Studying Art Crime in the New Year
Applications are open to study art crime in Italy on the world's first such program
Happy new year to all, I hope you had lovely holidays. I’m (very slowly) getting back into the swing of things, which includes checking email for the first time in two weeks. I believe my most-remarked-upon habit is checking email only once a week (over as short a period of time as I can, and usually on Fridays), which has been a great life hack for me. Email is the only aspect of my work that feels like “work” (even when the emails are lovely and good things come with them), so I smush all my bureaucratic stuff into one morning a week and spend the rest of my work time writing, editing, and so on—the fun stuff. A few years back I made the New Year’s resolution to check email only twice a week, and it went well enough that I halved it. So far so good (but that’s why I might not get back to you quickly when you write).
To kick off 2025, I wanted to invite anyone interested to an online “fireside” open house conversation about ARCA, the Association for Research into Crimes against Art. This is the research group I founded back in 2006, when I was still a student, and which became the world’s first research group on art crime. It went on to establish several others firsts: the first peer-reviewed academic journal in the field, The Journal of Art Crime, which comes out twice a year since 2009; the first academic program in the field anywhere, a postgraduate summer program held annually in Amelia, Italy since 2009; and more recently the first dedicated book series on the subject, art crime, which I’m curating in collaboration with the publisher, Bloomsbury/Rowman & Littlefield.
To subscribe to The Journal of Art Crime, just email journal at artcrimeresearch dot org
Applications are now open to study this summer on the ARCA Program. It’s such a lovely experience that, even with my inbuilt bias, I can recommend it heartily to anyone interested in studying art crime. You spend 10 weeks in a beautiful Umbrian hilltop town and we bring the world’s top professors, art police, museum security experts, and more to you, each one teaching an in-depth course. In the midst of it we also run an annual conference on the study of art crime. It’s a chance to dive deeply into a fascinating subject in a lovely place.
If you’re interested in learning more about it, or about ARCA, my colleagues Edgar Tijhuis (ARCA’s Academic Director) and Lynda Albertson (ARCA’s CEO) and I will be available online Wednesday January 8th (tomorrow) at 8pm Euro Central time. You’re welcome to join.

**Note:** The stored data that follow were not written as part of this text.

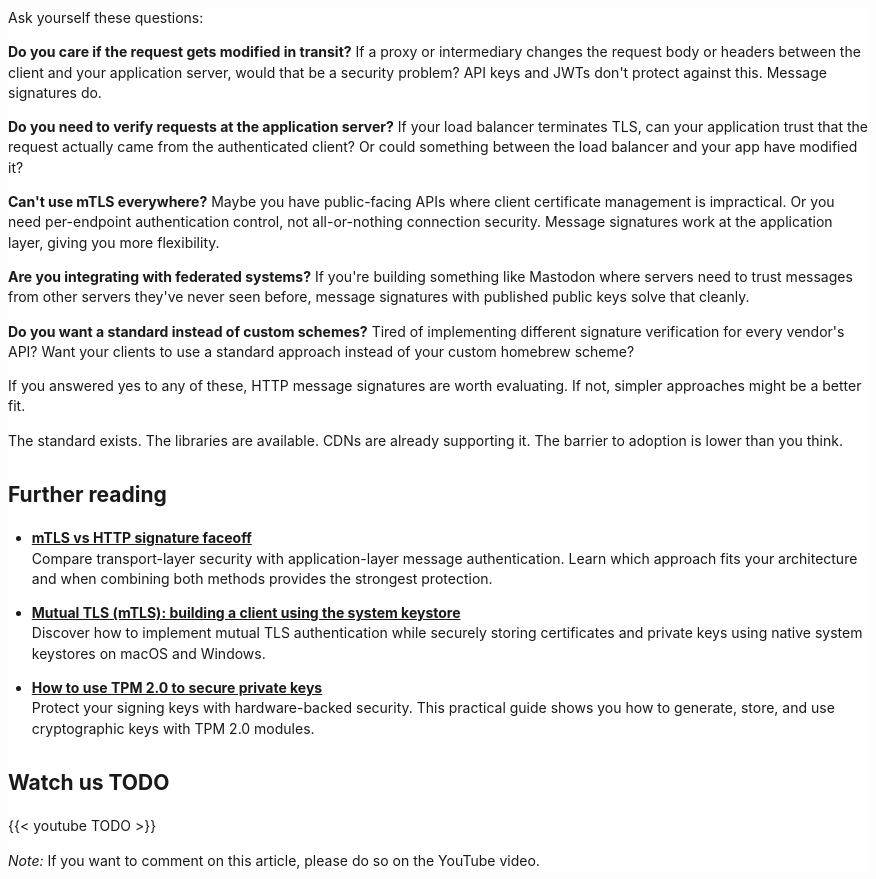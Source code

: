 Ask yourself these questions:

**Do you care if the request gets modified in transit?** If a proxy or intermediary changes the request body or headers
between the client and your application server, would that be a security problem? API keys and JWTs don't protect
against this. Message signatures do.

**Do you need to verify requests at the application server?** If your load balancer terminates TLS, can your application
trust that the request actually came from the authenticated client? Or could something between the load balancer and
your app have modified it?

**Can't use mTLS everywhere?** Maybe you have public-facing APIs where client certificate management is impractical. Or
you need per-endpoint authentication control, not all-or-nothing connection security. Message signatures work at the
application layer, giving you more flexibility.

**Are you integrating with federated systems?** If you're building something like Mastodon where servers need to trust
messages from other servers they've never seen before, message signatures with published public keys solve that cleanly.

**Do you want a standard instead of custom schemes?** Tired of implementing different signature verification for every
vendor's API? Want your clients to use a standard approach instead of your custom homebrew scheme?

If you answered yes to any of these, HTTP message signatures are worth evaluating. If not, simpler approaches might be a
better fit.

The standard exists. The libraries are available. CDNs are already supporting it. The barrier to adoption is lower than
you think.

## Further reading

- **[mTLS vs HTTP signature faceoff](../mtls-vs-http-signature/)**  
  Compare transport-layer security with application-layer message authentication. Learn which approach fits your
  architecture and when combining both methods provides the strongest protection.

- **[Mutual TLS (mTLS): building a client using the system keystore](../mtls/)**  
  Discover how to implement mutual TLS authentication while securely storing certificates and private keys using native
  system keystores on macOS and Windows.

- **[How to use TPM 2.0 to secure private keys](../how-to-use-tpm/)**  
  Protect your signing keys with hardware-backed security. This practical guide shows you how to generate, store, and
  use cryptographic keys with TPM 2.0 modules.

## Watch us TODO

{{< youtube TODO >}}

_Note:_ If you want to comment on this article, please do so on the YouTube video.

The link to join is is: https://lyndaalbertson-204.my.webex.com/lyndaalbertson-204.my/j.php?MTID=m49752e73c703f03bf122227382ce0fb8
Meeting number: 2867 820 7016
Meeting password: D5PwqpgEs62
In another post I’ll make a very big announcement related to ARCA’s Art Crime book series with Bloomsbury, but for now I’ll leave you with an interview I gave a few days ago about the ARCA Postgraduate Program that has yet to run, so you’re getting an advance look at the full length interview. I’ll throw in some fun photos of Amelia, where the program is held in Italy.
Best wishes and more good things to come in 2025!
Can you tell us something about your background?
I got interested in art crime long ago, when I was a postgraduate student living in London, doing an MA at The Courtauld Institute. I’d always enjoyed writing, and I’d actually gotten into a playwrighting program at Goldsmiths in London. I wasn’t a top student so I was pleasantly surprised when I was accepted at all three postgraduate programs to which I’d applied: Masters programs in art history at The Courtauld Institute and at University of Cambridge, and one in playwrighting at Goldsmiths. I’d enjoyed writing plays as an undergraduate and thought that this might be a career for me. But when I got into all three, I spoke to some professors of mine at my undergraduate, Colby College, and each one independently told me, “Look, you can teach yourself playwrighting by writing and going to a lot of plays in London—but you can’t teach yourself art history.” They also said that I’d be nuts not to go to these prestigious universities that somehow let me in, even though I was a sort of B+ level student. I decided to do just that—I’d give myself a playwrighting immersion just by seeing lots of plays, but I’d go to study art history. Cambridge allowed students to defer a year, but Courtauld didn’t. So I said “yes” to both, doing an MA first at Courtauld, then at Cambridge. There’s no good reason to have two MA degrees, but I wanted to be a student for as long as possible because I so enjoyed it. At that point, however, I didn’t know anything about art crime.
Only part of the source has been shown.